Michael Napoli had to get honest with himself. As a partner in the Dallas office of K&L Gates, he was representing mainly midtier clients in commercial and securities litigation. "If I were representing Google, K&L Gates would be the right place. But I'm not that guy. I'm never going to be that guy," said Napoli, 45.
Now a partner in the Dallas office of 115-attorney Cox Smith Matthews, Napoli finds that the San Antonio-based firm he joined a month ago is a nice fit for his practice. Still, he struggled with letting go of the prestige of practicing as a partner in a giant international law firm.
Napoli went to K&L Gates in 2001, when it acquired his old firm, 14-lawyer Wolin, Ridley & Miller.

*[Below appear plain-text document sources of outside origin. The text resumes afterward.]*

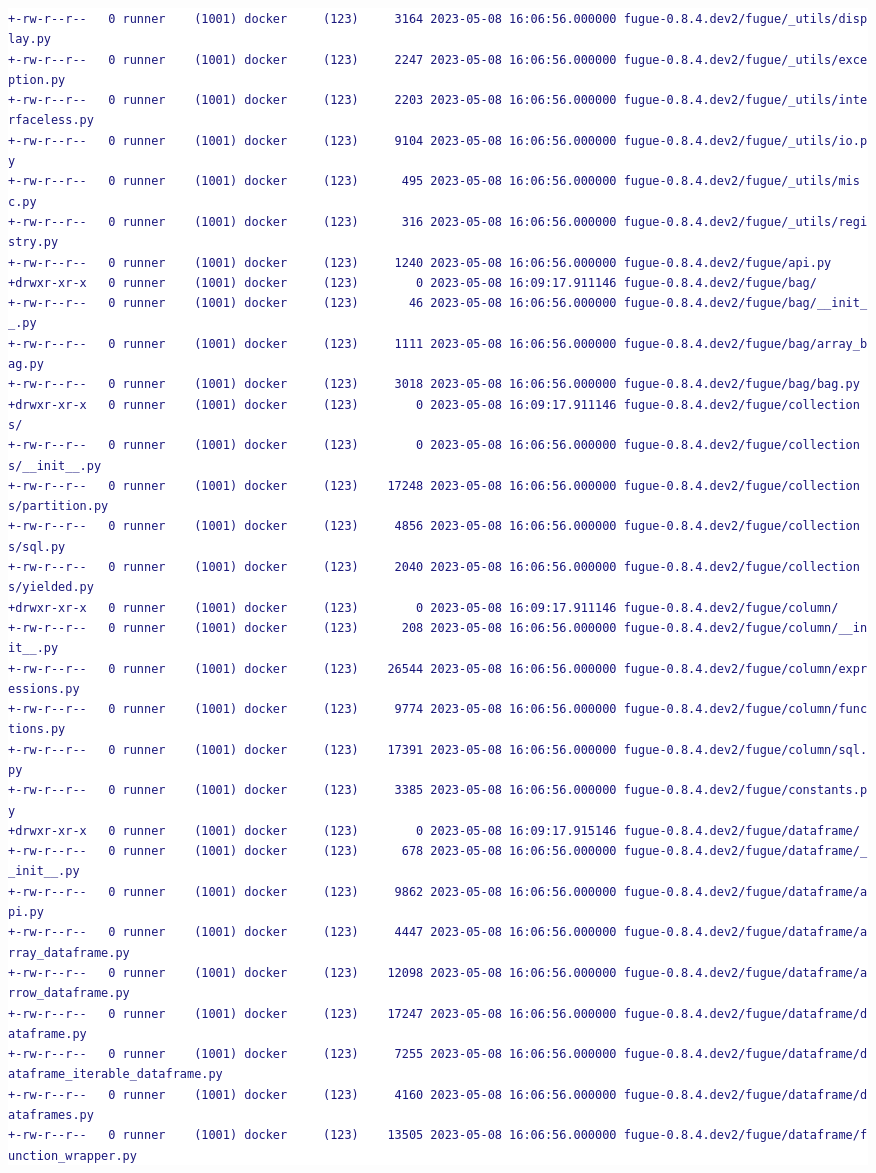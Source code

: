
 ```diff
+-rw-r--r--   0 runner    (1001) docker     (123)     3164 2023-05-08 16:06:56.000000 fugue-0.8.4.dev2/fugue/_utils/display.py
+-rw-r--r--   0 runner    (1001) docker     (123)     2247 2023-05-08 16:06:56.000000 fugue-0.8.4.dev2/fugue/_utils/exception.py
+-rw-r--r--   0 runner    (1001) docker     (123)     2203 2023-05-08 16:06:56.000000 fugue-0.8.4.dev2/fugue/_utils/interfaceless.py
+-rw-r--r--   0 runner    (1001) docker     (123)     9104 2023-05-08 16:06:56.000000 fugue-0.8.4.dev2/fugue/_utils/io.py
+-rw-r--r--   0 runner    (1001) docker     (123)      495 2023-05-08 16:06:56.000000 fugue-0.8.4.dev2/fugue/_utils/misc.py
+-rw-r--r--   0 runner    (1001) docker     (123)      316 2023-05-08 16:06:56.000000 fugue-0.8.4.dev2/fugue/_utils/registry.py
+-rw-r--r--   0 runner    (1001) docker     (123)     1240 2023-05-08 16:06:56.000000 fugue-0.8.4.dev2/fugue/api.py
+drwxr-xr-x   0 runner    (1001) docker     (123)        0 2023-05-08 16:09:17.911146 fugue-0.8.4.dev2/fugue/bag/
+-rw-r--r--   0 runner    (1001) docker     (123)       46 2023-05-08 16:06:56.000000 fugue-0.8.4.dev2/fugue/bag/__init__.py
+-rw-r--r--   0 runner    (1001) docker     (123)     1111 2023-05-08 16:06:56.000000 fugue-0.8.4.dev2/fugue/bag/array_bag.py
+-rw-r--r--   0 runner    (1001) docker     (123)     3018 2023-05-08 16:06:56.000000 fugue-0.8.4.dev2/fugue/bag/bag.py
+drwxr-xr-x   0 runner    (1001) docker     (123)        0 2023-05-08 16:09:17.911146 fugue-0.8.4.dev2/fugue/collections/
+-rw-r--r--   0 runner    (1001) docker     (123)        0 2023-05-08 16:06:56.000000 fugue-0.8.4.dev2/fugue/collections/__init__.py
+-rw-r--r--   0 runner    (1001) docker     (123)    17248 2023-05-08 16:06:56.000000 fugue-0.8.4.dev2/fugue/collections/partition.py
+-rw-r--r--   0 runner    (1001) docker     (123)     4856 2023-05-08 16:06:56.000000 fugue-0.8.4.dev2/fugue/collections/sql.py
+-rw-r--r--   0 runner    (1001) docker     (123)     2040 2023-05-08 16:06:56.000000 fugue-0.8.4.dev2/fugue/collections/yielded.py
+drwxr-xr-x   0 runner    (1001) docker     (123)        0 2023-05-08 16:09:17.911146 fugue-0.8.4.dev2/fugue/column/
+-rw-r--r--   0 runner    (1001) docker     (123)      208 2023-05-08 16:06:56.000000 fugue-0.8.4.dev2/fugue/column/__init__.py
+-rw-r--r--   0 runner    (1001) docker     (123)    26544 2023-05-08 16:06:56.000000 fugue-0.8.4.dev2/fugue/column/expressions.py
+-rw-r--r--   0 runner    (1001) docker     (123)     9774 2023-05-08 16:06:56.000000 fugue-0.8.4.dev2/fugue/column/functions.py
+-rw-r--r--   0 runner    (1001) docker     (123)    17391 2023-05-08 16:06:56.000000 fugue-0.8.4.dev2/fugue/column/sql.py
+-rw-r--r--   0 runner    (1001) docker     (123)     3385 2023-05-08 16:06:56.000000 fugue-0.8.4.dev2/fugue/constants.py
+drwxr-xr-x   0 runner    (1001) docker     (123)        0 2023-05-08 16:09:17.915146 fugue-0.8.4.dev2/fugue/dataframe/
+-rw-r--r--   0 runner    (1001) docker     (123)      678 2023-05-08 16:06:56.000000 fugue-0.8.4.dev2/fugue/dataframe/__init__.py
+-rw-r--r--   0 runner    (1001) docker     (123)     9862 2023-05-08 16:06:56.000000 fugue-0.8.4.dev2/fugue/dataframe/api.py
+-rw-r--r--   0 runner    (1001) docker     (123)     4447 2023-05-08 16:06:56.000000 fugue-0.8.4.dev2/fugue/dataframe/array_dataframe.py
+-rw-r--r--   0 runner    (1001) docker     (123)    12098 2023-05-08 16:06:56.000000 fugue-0.8.4.dev2/fugue/dataframe/arrow_dataframe.py
+-rw-r--r--   0 runner    (1001) docker     (123)    17247 2023-05-08 16:06:56.000000 fugue-0.8.4.dev2/fugue/dataframe/dataframe.py
+-rw-r--r--   0 runner    (1001) docker     (123)     7255 2023-05-08 16:06:56.000000 fugue-0.8.4.dev2/fugue/dataframe/dataframe_iterable_dataframe.py
+-rw-r--r--   0 runner    (1001) docker     (123)     4160 2023-05-08 16:06:56.000000 fugue-0.8.4.dev2/fugue/dataframe/dataframes.py
+-rw-r--r--   0 runner    (1001) docker     (123)    13505 2023-05-08 16:06:56.000000 fugue-0.8.4.dev2/fugue/dataframe/function_wrapper.py
```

It was his decision to leave K&L Gates, he said, but it had become clear that he was not representing the major clients that the 1,762-attorney firm wanted to serve. "It is something to say you're a partner in one of the largest firms in the world," he said. "But that's just silly pride. It was just ego."
Napoli's situation is not unique. Many attorneys landed at big firms during the boom years of the last decade, often through mergers, only to find that their regional books of business didn't fit the large-firm model. With their clients unwilling to pay higher fees charged by big firms, Napoli and others have left behind the prestige and platforms of megafirms to find a better match with midsize practices.
Sometimes the partner's departure is the big firm's decision and at other times it's the partner's, but often it's a mutual decision -- both sides realize the fit isn't right. Ward Bower, a principal with Altman Weil, said the movement of partners into smaller shops is partly the result of larger firms "dusting off" their pre-recession strategies, which, for many, means refocusing on big clients with big fees and shedding partners with smaller practices.
That can be good news for midsize law firms, which generally have lower overhead costs and are better suited to sustain practices with smaller clients. While by no means immune to market downturns, midsize firms by some indicators seem to be bouncing back better than the bigger firms are. During the second quarter of 2012, midsize firms collectively posted the best performance of any law firm market segment, according to Peer Monitor, the Hildebrandt Institute's legal market tracker. Demand from clients of midsize firms -- which, for Peer Monitor, are those firms not on the Am Law 200 -- increased by 1.9 percent, compared with a 0.8 percent increase in Am Law 100 firms and a 1.0 percent increase for Am Law 200 firms, the organization reported. (The Am Law lists represent The National Law Journal affiliate The American Lawyer's survey of the largest firms by revenue.)
At the same time, big clients have been unbundling the work they previously doled out to megafirms and sending pieces of it to midsize firms with better rates, said Peter Zeughauser of Zeughauser Group, a consultancy.
"More work that can be bought at lower prices is going to midsize, lower-price firms," Zeughauser said. "This, combined with the pressure to maintain high profits per equity partner at the top national and international firms, is driving partners in those firms with lower-rate practices to greener pastures at the midsize firms."
Five years ago, Carl Westmoreland joined Seyfarth Shaw when his firm, Powell Goldstein, was suffering. Most of the lawyers remaining in that 100-year-old Atlanta firm were scooped up by Bryan Cave the following year.